Todos se apresuraron a salir a la calle. Mayta se sintió animoso de nuevo, al pasar de la oscuridad a la luz. Fue a ayudar a los josefinos que sacaban los fusiles de la camioneta y los iban sujetando sobre las muías. En la placita de Quero, los indios seguían comerciando, desinteresados de ellos.
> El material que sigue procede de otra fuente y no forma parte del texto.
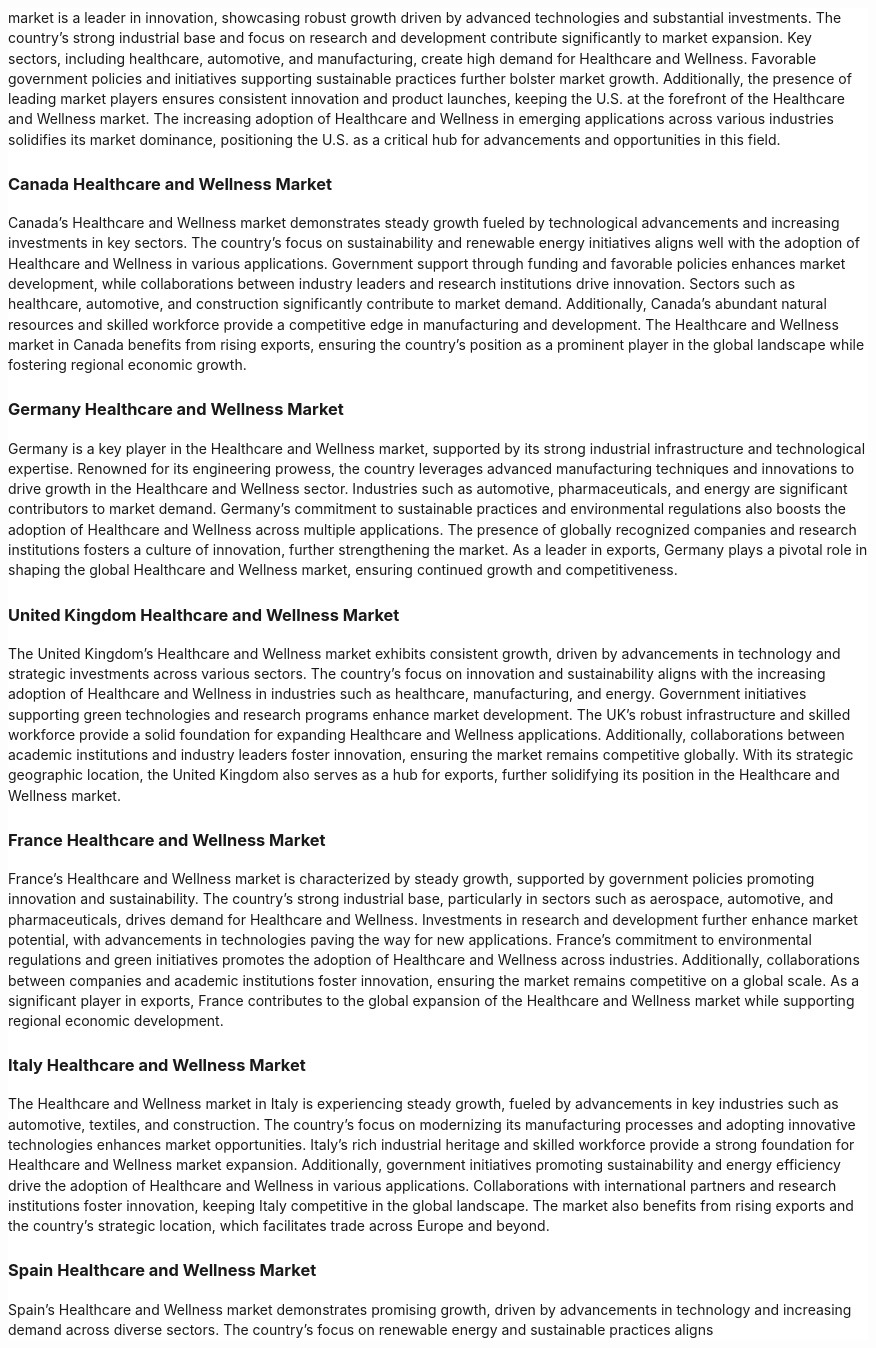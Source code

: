 market is a leader in innovation, showcasing robust growth driven by advanced technologies and substantial investments. The country&rsquo;s strong industrial base and focus on research and development contribute significantly to market expansion. Key sectors, including healthcare, automotive, and manufacturing, create high demand for Healthcare and Wellness. Favorable government policies and initiatives supporting sustainable practices further bolster market growth. Additionally, the presence of leading market players ensures consistent innovation and product launches, keeping the U.S. at the forefront of the Healthcare and Wellness market. The increasing adoption of Healthcare and Wellness in emerging applications across various industries solidifies its market dominance, positioning the U.S. as a critical hub for advancements and opportunities in this field.</p><h3>Canada Healthcare and Wellness Market</h3><p>Canada&rsquo;s Healthcare and Wellness market demonstrates steady growth fueled by technological advancements and increasing investments in key sectors. The country&rsquo;s focus on sustainability and renewable energy initiatives aligns well with the adoption of Healthcare and Wellness in various applications. Government support through funding and favorable policies enhances market development, while collaborations between industry leaders and research institutions drive innovation. Sectors such as healthcare, automotive, and construction significantly contribute to market demand. Additionally, Canada&rsquo;s abundant natural resources and skilled workforce provide a competitive edge in manufacturing and development. The Healthcare and Wellness market in Canada benefits from rising exports, ensuring the country&rsquo;s position as a prominent player in the global landscape while fostering regional economic growth.</p><h3>Germany Healthcare and Wellness Market</h3><p>Germany is a key player in the Healthcare and Wellness market, supported by its strong industrial infrastructure and technological expertise. Renowned for its engineering prowess, the country leverages advanced manufacturing techniques and innovations to drive growth in the Healthcare and Wellness sector. Industries such as automotive, pharmaceuticals, and energy are significant contributors to market demand. Germany&rsquo;s commitment to sustainable practices and environmental regulations also boosts the adoption of Healthcare and Wellness across multiple applications. The presence of globally recognized companies and research institutions fosters a culture of innovation, further strengthening the market. As a leader in exports, Germany plays a pivotal role in shaping the global Healthcare and Wellness market, ensuring continued growth and competitiveness.</p><h3>United Kingdom Healthcare and Wellness Market</h3><p>The United Kingdom&rsquo;s Healthcare and Wellness market exhibits consistent growth, driven by advancements in technology and strategic investments across various sectors. The country&rsquo;s focus on innovation and sustainability aligns with the increasing adoption of Healthcare and Wellness in industries such as healthcare, manufacturing, and energy. Government initiatives supporting green technologies and research programs enhance market development. The UK&rsquo;s robust infrastructure and skilled workforce provide a solid foundation for expanding Healthcare and Wellness applications. Additionally, collaborations between academic institutions and industry leaders foster innovation, ensuring the market remains competitive globally. With its strategic geographic location, the United Kingdom also serves as a hub for exports, further solidifying its position in the Healthcare and Wellness market.</p><h3>France Healthcare and Wellness Market</h3><p>France&rsquo;s Healthcare and Wellness market is characterized by steady growth, supported by government policies promoting innovation and sustainability. The country&rsquo;s strong industrial base, particularly in sectors such as aerospace, automotive, and pharmaceuticals, drives demand for Healthcare and Wellness. Investments in research and development further enhance market potential, with advancements in technologies paving the way for new applications. France&rsquo;s commitment to environmental regulations and green initiatives promotes the adoption of Healthcare and Wellness across industries. Additionally, collaborations between companies and academic institutions foster innovation, ensuring the market remains competitive on a global scale. As a significant player in exports, France contributes to the global expansion of the Healthcare and Wellness market while supporting regional economic development.</p><h3>Italy Healthcare and Wellness Market</h3><p>The Healthcare and Wellness market in Italy is experiencing steady growth, fueled by advancements in key industries such as automotive, textiles, and construction. The country&rsquo;s focus on modernizing its manufacturing processes and adopting innovative technologies enhances market opportunities. Italy&rsquo;s rich industrial heritage and skilled workforce provide a strong foundation for Healthcare and Wellness market expansion. Additionally, government initiatives promoting sustainability and energy efficiency drive the adoption of Healthcare and Wellness in various applications. Collaborations with international partners and research institutions foster innovation, keeping Italy competitive in the global landscape. The market also benefits from rising exports and the country&rsquo;s strategic location, which facilitates trade across Europe and beyond.</p><h3>Spain Healthcare and Wellness Market</h3><p>Spain&rsquo;s Healthcare and Wellness market demonstrates promising growth, driven by advancements in technology and increasing demand across diverse sectors. The country&rsquo;s focus on renewable energy and sustainable practices aligns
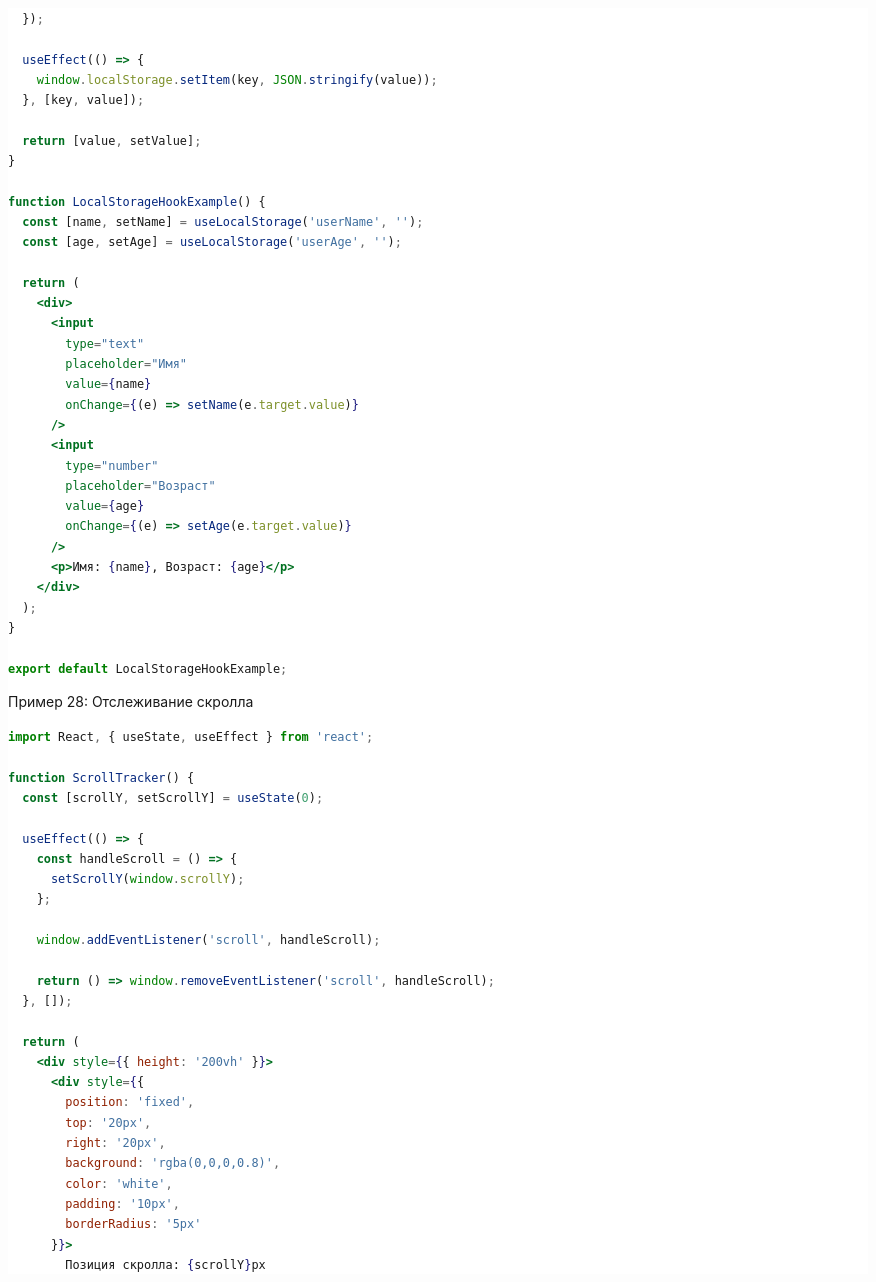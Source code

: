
 ```jsx
  });
  
  useEffect(() => {
    window.localStorage.setItem(key, JSON.stringify(value));
  }, [key, value]);
  
  return [value, setValue];
}

function LocalStorageHookExample() {
  const [name, setName] = useLocalStorage('userName', '');
  const [age, setAge] = useLocalStorage('userAge', '');
  
  return (
    <div>
      <input
        type="text"
        placeholder="Имя"
        value={name}
        onChange={(e) => setName(e.target.value)}
      />
      <input
        type="number"
        placeholder="Возраст"
        value={age}
        onChange={(e) => setAge(e.target.value)}
      />
      <p>Имя: {name}, Возраст: {age}</p>
    </div>
  );
}

export default LocalStorageHookExample;
```
Пример 28: Отслеживание скролла
```jsx
import React, { useState, useEffect } from 'react';

function ScrollTracker() {
  const [scrollY, setScrollY] = useState(0);
  
  useEffect(() => {
    const handleScroll = () => {
      setScrollY(window.scrollY);
    };
    
    window.addEventListener('scroll', handleScroll);
    
    return () => window.removeEventListener('scroll', handleScroll);
  }, []);
  
  return (
    <div style={{ height: '200vh' }}>
      <div style={{
        position: 'fixed',
        top: '20px',
        right: '20px',
        background: 'rgba(0,0,0,0.8)',
        color: 'white',
        padding: '10px',
        borderRadius: '5px'
      }}>
        Позиция скролла: {scrollY}px
```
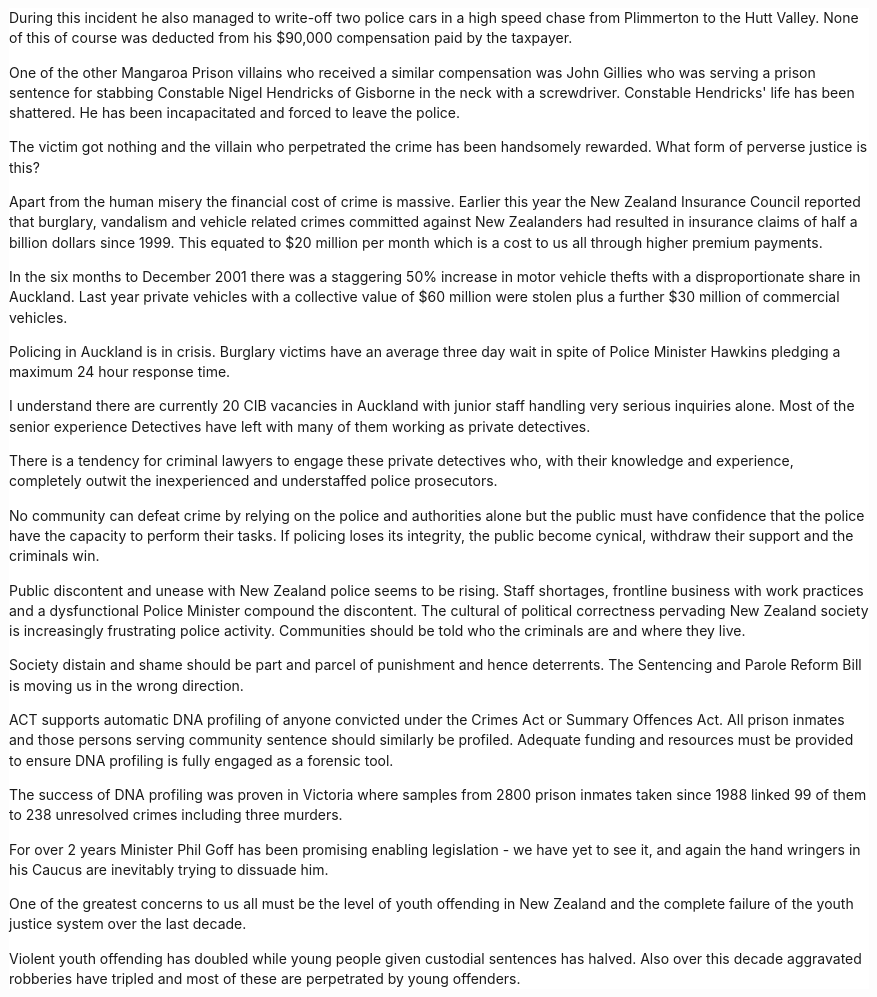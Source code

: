 During this incident he also managed to write-off two police cars in a high speed chase from Plimmerton to the Hutt Valley. None of this of course was deducted from his $90,000 compensation paid by the taxpayer.

One of the other Mangaroa Prison villains who received a similar compensation was John Gillies who was serving a prison sentence for stabbing Constable Nigel Hendricks of Gisborne in the neck with a screwdriver. Constable Hendricks' life has been shattered. He has been incapacitated and forced to leave the police.

The victim got nothing and the villain who perpetrated the crime has been handsomely rewarded. What form of perverse justice is this?

Apart from the human misery the financial cost of crime is massive. Earlier this year the New Zealand Insurance Council reported that burglary, vandalism and vehicle related crimes committed against New Zealanders had resulted in insurance claims of half a billion dollars since 1999. This equated to $20 million per month which is a cost to us all through higher premium payments.

In the six months to December 2001 there was a staggering 50% increase in motor vehicle thefts with a disproportionate share in Auckland. Last year private vehicles with a collective value of $60 million were stolen plus a further $30 million of commercial vehicles.

Policing in Auckland is in crisis. Burglary victims have an average three day wait in spite of Police Minister Hawkins pledging a maximum 24 hour response time.

I understand there are currently 20 CIB vacancies in Auckland with junior staff handling very serious inquiries alone. Most of the senior experience Detectives have left with many of them working as private detectives.

There is a tendency for criminal lawyers to engage these private detectives who, with their knowledge and experience, completely outwit the inexperienced and understaffed police prosecutors.

No community can defeat crime by relying on the police and authorities alone but the public must have confidence that the police have the capacity to perform their tasks. If policing loses its integrity, the public become cynical, withdraw their support and the criminals win.

Public discontent and unease with New Zealand police seems to be rising. Staff shortages, frontline business with work practices and a dysfunctional Police Minister compound the discontent. The cultural of political correctness pervading New Zealand society is increasingly frustrating police activity. Communities should be told who the criminals are and where they live.

Society distain and shame should be part and parcel of punishment and hence deterrents. The Sentencing and Parole Reform Bill is moving us in the wrong direction.

ACT supports automatic DNA profiling of anyone convicted under the Crimes Act or Summary Offences Act. All prison inmates and those persons serving community sentence should similarly be profiled. Adequate funding and resources must be provided to ensure DNA profiling is fully engaged as a forensic tool.

The success of DNA profiling was proven in Victoria where samples from 2800 prison inmates taken since 1988 linked 99 of them to 238 unresolved crimes including three murders.

For over 2 years Minister Phil Goff has been promising enabling legislation - we have yet to see it, and again the hand wringers in his Caucus are inevitably trying to dissuade him.

One of the greatest concerns to us all must be the level of youth offending in New Zealand and the complete failure of the youth justice system over the last decade.

Violent youth offending has doubled while young people given custodial sentences has halved. Also over this decade aggravated robberies have tripled and most of these are perpetrated by young offenders.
—Me convencieron de la manera más sencilla —dice Don Eugenio, con expresión cariacontecida, apiadado de su credulidad—. El Subteniente Vallejos me explicó que, además de ejercitar a los muchachos, iba a hacer entrega de la Hacienda Aína a la comunidad de Uchubamba. De la cual, recuerde, era Presidente Condori y VicePresidente Zenón Gonzales. ¿Por qué no le iba a creer? Hacía meses que había líos en Aína. Los comuneros de Uchubamba habían ocupado tierras de la hacienda y las reclamaban alegando títulos coloniales. ¿No era el Alférez una autoridad militar en la provincia? Tenía que cumplir con mi deber, para algo era Juez, señor. Así que, por más que la caminata no era broma —yo ya raspaba los sesenta—, los acompañé de buena gana. ¿No era lo más normal del mundo?

Se diría, por la naturalidad con que lo cuenta. Ha salido el sol. La cara de Don Eugenio resplandece.

—Qué sorpresa se llevaría usted, entonces, cuando empezaron los tiros.

—De padre y señor mío —responde sin vacilar—. Comenzaron no mucho después de nuestra partida, al entrar a la quebradita de Huayjaco.

Frunce un poco los ojos —sus párpados se arrugan, se le encrespan las cejas— y su mirada se vuelve líquida. Debe ser el efecto de la resolana; no puedo creer que al exJuez de Paz de Quero se le salgan las lágrimas de nostalgia por lo sucedido aquella tarde. Aunque, acaso, a su edad, todo lo anterior, aun lo más doloroso, despierte añoranza.

—Estaban tan apurados que ni siquiera hice una maletita con lo indispensable — murmura—. Salí tal como me ve ahora, con corbata, chaleco y sombrero. Echamos a andar y a la hora u horita y media empezó la fiesta.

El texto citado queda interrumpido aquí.